Exploring Long-Term Commensalism: Throughput Maximization for Symbiotic Radio Networks

Abstract

Symbiotic radio (SR), combining the advantages of cognitive radio and ambient backscatter communication (AmBC), stands as a promising solution for spectrum-and-energy-efficient wireless communications. In an SR network, backscatter devices (BDs) share the spectrum resources with the primary transmitter (PT) by utilizing the incident radio frequency (RF) signal from PT for uplink non-orthogonal multiple access (NOMA) transmission. The primary receiver (PR) decodes the signals of PT and BDs via the successive interference cancellation (SIC) technique. Our goal is to establish a long-term commensalistic relationship between PT and BDs. We address the problem of maximizing the long-term average sum rate of BDs while ensuring a minimum average rate for the PT by optimizing the power reflection coefficients of the BDs. We explicitly consider practical constraints such as the required power difference among signals for SIC decoding and the unknown future channel state information (CSI).
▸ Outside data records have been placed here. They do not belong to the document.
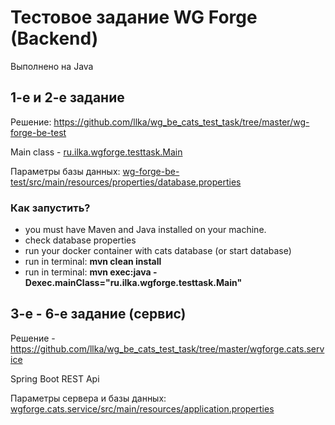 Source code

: # Тестовое задание WG Forge (Backend)

Выполнено на Java

## 1-е и 2-е задание
Решение: https://github.com/llka/wg_be_cats_test_task/tree/master/wg-forge-be-test

Main class - [ru.ilka.wgforge.testtask.Main](https://github.com/llka/wg_be_cats_test_task/blob/master/wg-forge-be-test/src/main/java/ru/ilka/wgforge/testtask/Main.java)

Параметры базы данных: [wg-forge-be-test/src/main/resources/properties/database.properties](https://github.com/llka/wg_be_cats_test_task/blob/master/wg-forge-be-test/src/main/resources/properties/database.properties)

### Как запустить?
  - you must have Maven and Java installed on your machine.
  - check database properties 
  - run your docker container with cats database (or start database)
  - run in terminal: **mvn clean install**
  - run in terminal: **mvn exec:java -Dexec.mainClass="ru.ilka.wgforge.testtask.Main"**

## 3-е - 6-е задание (сервис)

Решение -  https://github.com/llka/wg_be_cats_test_task/tree/master/wgforge.cats.service

Spring Boot REST Api

Параметры сервера и базы данных: [wgforge.cats.service/src/main/resources/application.properties](https://github.com/llka/wg_be_cats_test_task/blob/master/wgforge.cats.service/src/main/resources/application.properties)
We prove the NP-hardness of the offline version of the problem and subsequently employ the Lyapunov optimization technique to convert the original problem into a series of sub-problems in each individual time slot that can be solved in an online manner without relying on future CSI. We then utilize the successive convex optimization (SCO) technique to solve the non-convex sub-problems. Extensive simulations validate that our proposed Lyapunov-SCO algorithm achieves superior performance in terms of the average sum rate of BDs while ensuring PT’s required average rate. In addition, we provide discussions on extending the proposed solution to SR networks with multiple PT-PR pairs, high-mobility BDs, and enhancing fairness among BDs.